Eaton is truely looking forward. The entire op-ed piece is proactive. His comments on Rumsfeld persue his clearly stated goal of Rumsfeld's regignation. Using a business analogy, if a division has failed miserably, you replace those who are responsible - the CEO, CFO, COO, etc. We need accountability for failure, and Rumsfeld is among those most responsible for this fiasco.

Bob (Wilsonizer) wasn't there. He's not a Pentagon insider. In fact, he can't verify the validity of anything Eaton wrote.

Considering the current administration' propensity to spin the facts, Bob is aligned with the their policy of denial as a means to pursue the old adage 'reality is 9/10ths perception'. It's worked for them so far.

Bob W. said...

anonymous,

It doesn't take an insider to sense the bitterness in Eaton's ad hominem attack on the secdef.

My post argues against the purported logic of Eaton's statements against the conduct of the war and management of the military. I backed up my positions with facts.

Keep in mind also that the United States military (and Federal Govt. for that matter) is NOT a corporation, so don't expect it to be run like one. That is a poor analogy in my opinion.

And thanks for reading this blog!

Anonymous said...

I did not see you mention that Eaton has two sons in the military, one of whom is still serving in Iraq.

How many of your children are over in Iraq serving? How many of any of the higher up's in this adminastration are?

Chicken-Hawks are not as rare as they should be.

"Retired Army Maj. Gen.
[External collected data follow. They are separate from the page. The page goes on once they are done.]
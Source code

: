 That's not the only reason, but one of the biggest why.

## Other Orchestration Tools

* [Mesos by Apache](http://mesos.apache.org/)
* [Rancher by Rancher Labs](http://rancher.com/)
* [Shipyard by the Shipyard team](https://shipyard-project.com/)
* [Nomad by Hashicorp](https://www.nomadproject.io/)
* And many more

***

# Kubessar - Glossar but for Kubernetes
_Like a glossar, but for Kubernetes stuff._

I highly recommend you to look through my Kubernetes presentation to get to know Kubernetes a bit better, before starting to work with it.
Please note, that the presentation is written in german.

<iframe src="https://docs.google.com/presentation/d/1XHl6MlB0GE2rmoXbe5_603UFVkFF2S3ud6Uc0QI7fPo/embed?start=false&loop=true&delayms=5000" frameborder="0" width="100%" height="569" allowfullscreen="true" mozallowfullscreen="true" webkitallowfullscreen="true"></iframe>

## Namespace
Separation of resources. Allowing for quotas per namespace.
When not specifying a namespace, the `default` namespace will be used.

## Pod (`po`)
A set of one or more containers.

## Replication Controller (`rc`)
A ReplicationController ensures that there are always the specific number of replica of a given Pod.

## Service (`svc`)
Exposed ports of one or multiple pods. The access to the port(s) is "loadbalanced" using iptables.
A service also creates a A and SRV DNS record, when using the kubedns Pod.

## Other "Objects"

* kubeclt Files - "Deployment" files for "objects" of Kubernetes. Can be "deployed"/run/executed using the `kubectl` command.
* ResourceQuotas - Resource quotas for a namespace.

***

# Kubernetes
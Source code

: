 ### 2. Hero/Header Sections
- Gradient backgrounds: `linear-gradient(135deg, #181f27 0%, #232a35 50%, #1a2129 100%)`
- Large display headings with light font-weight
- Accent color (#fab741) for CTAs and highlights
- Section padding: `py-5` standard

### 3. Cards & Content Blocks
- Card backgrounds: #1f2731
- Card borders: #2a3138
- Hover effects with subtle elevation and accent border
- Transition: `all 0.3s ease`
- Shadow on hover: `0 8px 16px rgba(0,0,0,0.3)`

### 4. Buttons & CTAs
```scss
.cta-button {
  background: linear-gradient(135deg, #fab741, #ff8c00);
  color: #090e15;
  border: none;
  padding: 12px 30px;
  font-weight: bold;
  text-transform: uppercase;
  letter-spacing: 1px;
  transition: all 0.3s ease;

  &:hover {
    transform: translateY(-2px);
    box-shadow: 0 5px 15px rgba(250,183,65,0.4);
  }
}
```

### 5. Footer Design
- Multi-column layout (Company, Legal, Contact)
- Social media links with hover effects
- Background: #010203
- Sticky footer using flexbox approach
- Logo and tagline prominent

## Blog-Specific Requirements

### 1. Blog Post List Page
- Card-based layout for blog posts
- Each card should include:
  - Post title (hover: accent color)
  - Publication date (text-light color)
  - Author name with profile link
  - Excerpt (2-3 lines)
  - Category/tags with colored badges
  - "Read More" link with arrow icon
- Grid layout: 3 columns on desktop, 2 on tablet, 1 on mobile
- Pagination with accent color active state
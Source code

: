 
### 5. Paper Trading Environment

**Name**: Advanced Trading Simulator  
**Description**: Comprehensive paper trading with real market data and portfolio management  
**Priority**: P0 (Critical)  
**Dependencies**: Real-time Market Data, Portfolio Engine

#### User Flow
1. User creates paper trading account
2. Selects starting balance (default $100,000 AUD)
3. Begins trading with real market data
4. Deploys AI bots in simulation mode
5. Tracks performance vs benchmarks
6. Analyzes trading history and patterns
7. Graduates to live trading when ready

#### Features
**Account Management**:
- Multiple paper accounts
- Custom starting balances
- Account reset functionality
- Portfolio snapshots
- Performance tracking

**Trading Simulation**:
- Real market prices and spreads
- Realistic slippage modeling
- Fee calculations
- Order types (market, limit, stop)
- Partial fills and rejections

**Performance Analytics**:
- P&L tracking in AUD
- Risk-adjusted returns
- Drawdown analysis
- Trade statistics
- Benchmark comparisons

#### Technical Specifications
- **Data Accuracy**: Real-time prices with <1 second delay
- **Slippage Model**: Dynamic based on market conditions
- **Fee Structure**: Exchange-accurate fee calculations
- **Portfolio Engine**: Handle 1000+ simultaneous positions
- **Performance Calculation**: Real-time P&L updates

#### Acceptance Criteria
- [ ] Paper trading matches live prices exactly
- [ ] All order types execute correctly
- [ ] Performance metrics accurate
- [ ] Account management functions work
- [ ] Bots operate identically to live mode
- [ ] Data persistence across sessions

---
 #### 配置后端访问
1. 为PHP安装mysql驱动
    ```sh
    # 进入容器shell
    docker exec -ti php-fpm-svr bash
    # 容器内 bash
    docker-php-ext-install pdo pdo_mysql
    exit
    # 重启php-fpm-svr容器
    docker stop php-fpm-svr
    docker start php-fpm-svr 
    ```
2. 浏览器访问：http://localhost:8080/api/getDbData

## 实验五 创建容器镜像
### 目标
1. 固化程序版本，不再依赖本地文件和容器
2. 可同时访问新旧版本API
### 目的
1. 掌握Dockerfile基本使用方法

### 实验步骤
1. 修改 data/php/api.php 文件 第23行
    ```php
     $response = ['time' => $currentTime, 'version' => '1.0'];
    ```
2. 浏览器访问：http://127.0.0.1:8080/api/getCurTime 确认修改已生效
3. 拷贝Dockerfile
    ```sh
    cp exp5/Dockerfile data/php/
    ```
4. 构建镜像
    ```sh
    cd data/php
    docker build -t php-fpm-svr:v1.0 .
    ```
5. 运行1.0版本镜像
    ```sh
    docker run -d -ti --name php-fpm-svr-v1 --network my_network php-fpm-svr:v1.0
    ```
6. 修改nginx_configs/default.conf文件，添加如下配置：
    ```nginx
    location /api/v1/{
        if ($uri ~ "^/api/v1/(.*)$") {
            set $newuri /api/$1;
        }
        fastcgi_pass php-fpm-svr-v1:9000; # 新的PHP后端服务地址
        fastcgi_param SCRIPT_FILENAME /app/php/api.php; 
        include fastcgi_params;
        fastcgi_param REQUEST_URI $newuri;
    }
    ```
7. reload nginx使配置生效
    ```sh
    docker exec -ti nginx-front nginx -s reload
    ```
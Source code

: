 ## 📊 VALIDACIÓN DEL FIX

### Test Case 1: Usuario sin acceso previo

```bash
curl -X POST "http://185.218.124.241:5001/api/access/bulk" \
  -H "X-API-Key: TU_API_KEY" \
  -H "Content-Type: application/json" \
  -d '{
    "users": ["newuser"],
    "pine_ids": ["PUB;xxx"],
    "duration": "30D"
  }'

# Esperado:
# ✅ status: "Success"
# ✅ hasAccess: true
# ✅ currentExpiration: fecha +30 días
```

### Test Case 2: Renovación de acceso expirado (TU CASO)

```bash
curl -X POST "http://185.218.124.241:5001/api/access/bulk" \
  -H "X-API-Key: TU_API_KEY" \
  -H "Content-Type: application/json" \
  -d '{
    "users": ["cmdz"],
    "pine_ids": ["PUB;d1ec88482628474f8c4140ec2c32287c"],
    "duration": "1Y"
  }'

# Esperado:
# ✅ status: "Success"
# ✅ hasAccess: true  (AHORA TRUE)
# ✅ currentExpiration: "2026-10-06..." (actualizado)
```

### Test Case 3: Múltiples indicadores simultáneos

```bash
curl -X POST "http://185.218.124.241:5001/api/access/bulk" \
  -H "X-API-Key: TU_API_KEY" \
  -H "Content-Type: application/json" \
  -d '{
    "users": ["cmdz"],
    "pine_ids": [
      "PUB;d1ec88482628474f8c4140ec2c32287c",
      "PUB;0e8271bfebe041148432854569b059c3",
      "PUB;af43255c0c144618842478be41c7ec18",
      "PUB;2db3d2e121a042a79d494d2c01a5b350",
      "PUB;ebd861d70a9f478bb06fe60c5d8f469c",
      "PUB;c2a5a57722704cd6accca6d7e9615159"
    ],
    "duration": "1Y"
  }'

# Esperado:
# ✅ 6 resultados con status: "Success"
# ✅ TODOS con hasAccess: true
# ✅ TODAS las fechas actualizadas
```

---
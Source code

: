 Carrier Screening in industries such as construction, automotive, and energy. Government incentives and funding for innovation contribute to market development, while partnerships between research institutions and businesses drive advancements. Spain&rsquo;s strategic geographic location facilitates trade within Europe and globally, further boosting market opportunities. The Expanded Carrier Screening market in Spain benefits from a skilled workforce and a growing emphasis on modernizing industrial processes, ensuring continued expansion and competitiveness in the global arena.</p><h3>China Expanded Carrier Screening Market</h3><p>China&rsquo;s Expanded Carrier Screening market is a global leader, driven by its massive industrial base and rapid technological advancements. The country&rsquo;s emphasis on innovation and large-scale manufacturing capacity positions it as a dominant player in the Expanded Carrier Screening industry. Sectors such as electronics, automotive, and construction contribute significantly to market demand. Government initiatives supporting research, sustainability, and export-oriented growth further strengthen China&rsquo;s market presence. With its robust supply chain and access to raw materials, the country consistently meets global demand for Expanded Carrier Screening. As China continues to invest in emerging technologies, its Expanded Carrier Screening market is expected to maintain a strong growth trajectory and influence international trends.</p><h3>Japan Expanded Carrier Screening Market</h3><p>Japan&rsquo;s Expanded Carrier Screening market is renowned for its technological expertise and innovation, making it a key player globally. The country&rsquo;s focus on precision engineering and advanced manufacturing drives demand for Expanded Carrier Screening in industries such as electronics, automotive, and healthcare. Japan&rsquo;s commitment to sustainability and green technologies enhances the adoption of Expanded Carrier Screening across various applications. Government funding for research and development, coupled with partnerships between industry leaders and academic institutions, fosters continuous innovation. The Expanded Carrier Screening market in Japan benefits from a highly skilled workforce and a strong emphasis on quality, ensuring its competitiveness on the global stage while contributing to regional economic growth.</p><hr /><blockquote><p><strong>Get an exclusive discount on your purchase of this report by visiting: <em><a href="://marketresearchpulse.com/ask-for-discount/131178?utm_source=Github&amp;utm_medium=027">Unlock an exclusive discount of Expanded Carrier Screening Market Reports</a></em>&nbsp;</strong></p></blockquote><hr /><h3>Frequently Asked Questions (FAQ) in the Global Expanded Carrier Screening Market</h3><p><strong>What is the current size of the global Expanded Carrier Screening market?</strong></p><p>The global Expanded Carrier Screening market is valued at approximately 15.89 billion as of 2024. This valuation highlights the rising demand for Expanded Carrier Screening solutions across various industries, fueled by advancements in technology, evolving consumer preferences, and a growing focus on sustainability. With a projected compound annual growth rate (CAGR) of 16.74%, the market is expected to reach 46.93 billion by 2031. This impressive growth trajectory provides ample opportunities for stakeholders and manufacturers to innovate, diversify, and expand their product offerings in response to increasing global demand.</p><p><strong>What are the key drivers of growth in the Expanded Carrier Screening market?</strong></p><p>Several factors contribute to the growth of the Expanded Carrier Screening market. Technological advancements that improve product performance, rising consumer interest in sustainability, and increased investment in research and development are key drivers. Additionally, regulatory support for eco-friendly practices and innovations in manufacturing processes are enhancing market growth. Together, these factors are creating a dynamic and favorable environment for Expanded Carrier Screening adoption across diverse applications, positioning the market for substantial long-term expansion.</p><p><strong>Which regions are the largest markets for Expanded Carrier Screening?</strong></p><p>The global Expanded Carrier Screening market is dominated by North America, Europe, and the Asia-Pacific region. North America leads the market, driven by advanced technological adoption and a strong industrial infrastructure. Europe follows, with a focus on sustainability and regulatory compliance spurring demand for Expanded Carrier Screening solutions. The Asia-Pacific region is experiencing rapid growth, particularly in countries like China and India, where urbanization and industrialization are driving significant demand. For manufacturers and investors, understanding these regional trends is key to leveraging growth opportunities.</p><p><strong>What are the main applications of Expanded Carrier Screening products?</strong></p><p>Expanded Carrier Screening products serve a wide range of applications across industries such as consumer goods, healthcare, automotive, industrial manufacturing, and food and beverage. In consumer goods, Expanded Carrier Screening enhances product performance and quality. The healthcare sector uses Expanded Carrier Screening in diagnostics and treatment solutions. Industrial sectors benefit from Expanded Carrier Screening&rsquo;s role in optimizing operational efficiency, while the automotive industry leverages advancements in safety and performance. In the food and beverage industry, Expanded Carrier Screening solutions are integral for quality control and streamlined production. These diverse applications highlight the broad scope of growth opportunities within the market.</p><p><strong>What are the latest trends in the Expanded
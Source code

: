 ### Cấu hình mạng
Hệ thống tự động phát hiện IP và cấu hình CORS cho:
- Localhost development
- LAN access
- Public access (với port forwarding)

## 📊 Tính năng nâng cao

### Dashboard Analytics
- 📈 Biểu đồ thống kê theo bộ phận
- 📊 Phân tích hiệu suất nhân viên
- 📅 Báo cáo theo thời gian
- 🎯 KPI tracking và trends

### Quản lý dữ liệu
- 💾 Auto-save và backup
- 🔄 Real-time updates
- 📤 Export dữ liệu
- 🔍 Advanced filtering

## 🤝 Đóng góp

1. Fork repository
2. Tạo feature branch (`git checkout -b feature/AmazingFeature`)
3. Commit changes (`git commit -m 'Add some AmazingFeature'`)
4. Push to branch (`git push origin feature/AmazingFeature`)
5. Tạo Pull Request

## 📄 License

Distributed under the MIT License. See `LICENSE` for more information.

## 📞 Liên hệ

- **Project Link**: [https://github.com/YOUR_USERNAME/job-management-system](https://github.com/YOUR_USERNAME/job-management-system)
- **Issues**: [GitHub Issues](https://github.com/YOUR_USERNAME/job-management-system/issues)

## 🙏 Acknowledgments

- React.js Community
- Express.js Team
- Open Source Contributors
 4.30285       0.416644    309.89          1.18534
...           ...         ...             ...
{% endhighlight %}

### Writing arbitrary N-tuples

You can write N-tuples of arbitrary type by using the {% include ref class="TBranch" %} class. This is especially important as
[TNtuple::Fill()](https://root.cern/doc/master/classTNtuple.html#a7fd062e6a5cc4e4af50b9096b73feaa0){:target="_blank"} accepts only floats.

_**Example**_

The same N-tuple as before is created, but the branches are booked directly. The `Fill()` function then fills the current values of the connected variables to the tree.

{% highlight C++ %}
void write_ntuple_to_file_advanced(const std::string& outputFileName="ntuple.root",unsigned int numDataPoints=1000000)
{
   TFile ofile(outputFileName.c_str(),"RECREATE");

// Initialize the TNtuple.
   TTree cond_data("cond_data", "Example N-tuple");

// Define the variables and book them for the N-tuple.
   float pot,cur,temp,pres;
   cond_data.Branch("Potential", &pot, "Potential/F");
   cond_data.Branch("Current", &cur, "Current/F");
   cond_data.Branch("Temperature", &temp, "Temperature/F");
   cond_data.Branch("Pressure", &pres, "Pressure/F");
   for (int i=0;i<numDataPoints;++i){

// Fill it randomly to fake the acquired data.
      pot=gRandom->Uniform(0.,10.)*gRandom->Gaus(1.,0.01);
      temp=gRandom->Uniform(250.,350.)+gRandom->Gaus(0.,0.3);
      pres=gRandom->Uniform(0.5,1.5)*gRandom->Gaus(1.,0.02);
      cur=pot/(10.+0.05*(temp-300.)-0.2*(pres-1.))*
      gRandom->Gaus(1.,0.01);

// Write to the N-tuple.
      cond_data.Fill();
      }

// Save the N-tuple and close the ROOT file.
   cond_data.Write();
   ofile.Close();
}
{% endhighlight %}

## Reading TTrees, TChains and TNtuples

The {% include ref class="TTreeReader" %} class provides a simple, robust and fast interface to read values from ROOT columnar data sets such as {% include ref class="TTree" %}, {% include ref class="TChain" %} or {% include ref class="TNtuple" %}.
John Batiste minced no words. "Our world is much less safe today than it was on Sept. 11th,"

" "Donald Rumsfeld is not a competent wartime leader," he said, but one who surrounds himself with "like-minded and compliant subordinates" and systematically suppresses dissent. The defense chief, Batiste went on, has cut the services' strength to "unacceptable levels and micromanaged the war" to the dismay of military commanders in the Middle East. As a result, U.S. troops, he said, have been asked to do "unconscionable things."

The rantings of a disappointed career officer, someone possibly passed over for promotion by Rumsfeld? Hardly. A year ago Ba tiste was offered a third star, promotion to lieutenant general, but rejected it and resigned to protest a policy he believes is dangerous. Nor was he alone. "

Rudyard Kipling, the poet laureate of British Imperialism:

"If any question why we died/ Tell them because our fathers lied."